Work item:
From the material below, list every line containing "https".

+ + +

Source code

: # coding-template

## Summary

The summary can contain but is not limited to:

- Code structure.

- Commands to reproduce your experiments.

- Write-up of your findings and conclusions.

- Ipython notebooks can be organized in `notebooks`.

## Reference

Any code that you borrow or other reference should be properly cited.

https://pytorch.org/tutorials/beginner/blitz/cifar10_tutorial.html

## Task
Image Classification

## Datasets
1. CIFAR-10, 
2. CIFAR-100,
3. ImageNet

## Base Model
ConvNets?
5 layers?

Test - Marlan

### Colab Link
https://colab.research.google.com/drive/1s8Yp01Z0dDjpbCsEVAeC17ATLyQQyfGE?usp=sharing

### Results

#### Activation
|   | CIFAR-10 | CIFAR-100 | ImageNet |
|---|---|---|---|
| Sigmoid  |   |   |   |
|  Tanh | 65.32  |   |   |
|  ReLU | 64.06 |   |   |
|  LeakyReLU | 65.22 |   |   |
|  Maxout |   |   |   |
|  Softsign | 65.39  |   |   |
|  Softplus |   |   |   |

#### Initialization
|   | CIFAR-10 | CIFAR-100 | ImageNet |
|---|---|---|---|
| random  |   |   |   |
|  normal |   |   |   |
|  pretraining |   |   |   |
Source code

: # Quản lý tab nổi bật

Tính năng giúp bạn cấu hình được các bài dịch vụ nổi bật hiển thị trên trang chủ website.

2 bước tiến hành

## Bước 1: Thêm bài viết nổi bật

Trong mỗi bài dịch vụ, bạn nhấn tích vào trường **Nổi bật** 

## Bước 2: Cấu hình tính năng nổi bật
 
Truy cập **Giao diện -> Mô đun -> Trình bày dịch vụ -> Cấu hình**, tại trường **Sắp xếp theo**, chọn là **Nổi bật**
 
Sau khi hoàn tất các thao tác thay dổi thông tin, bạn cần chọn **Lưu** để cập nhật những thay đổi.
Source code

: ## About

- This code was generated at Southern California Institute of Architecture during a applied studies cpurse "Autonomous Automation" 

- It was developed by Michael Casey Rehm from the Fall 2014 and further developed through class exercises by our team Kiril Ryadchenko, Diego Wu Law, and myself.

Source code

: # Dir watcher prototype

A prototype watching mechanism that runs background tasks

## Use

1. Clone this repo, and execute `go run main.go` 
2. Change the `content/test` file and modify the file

+ + +

Output:
https://pytorch.org/tutorials/beginner/blitz/cifar10_tutorial.html
https://colab.research.google.com/drive/1s8Yp01Z0dDjpbCsEVAeC17ATLyQQyfGE?usp=sharing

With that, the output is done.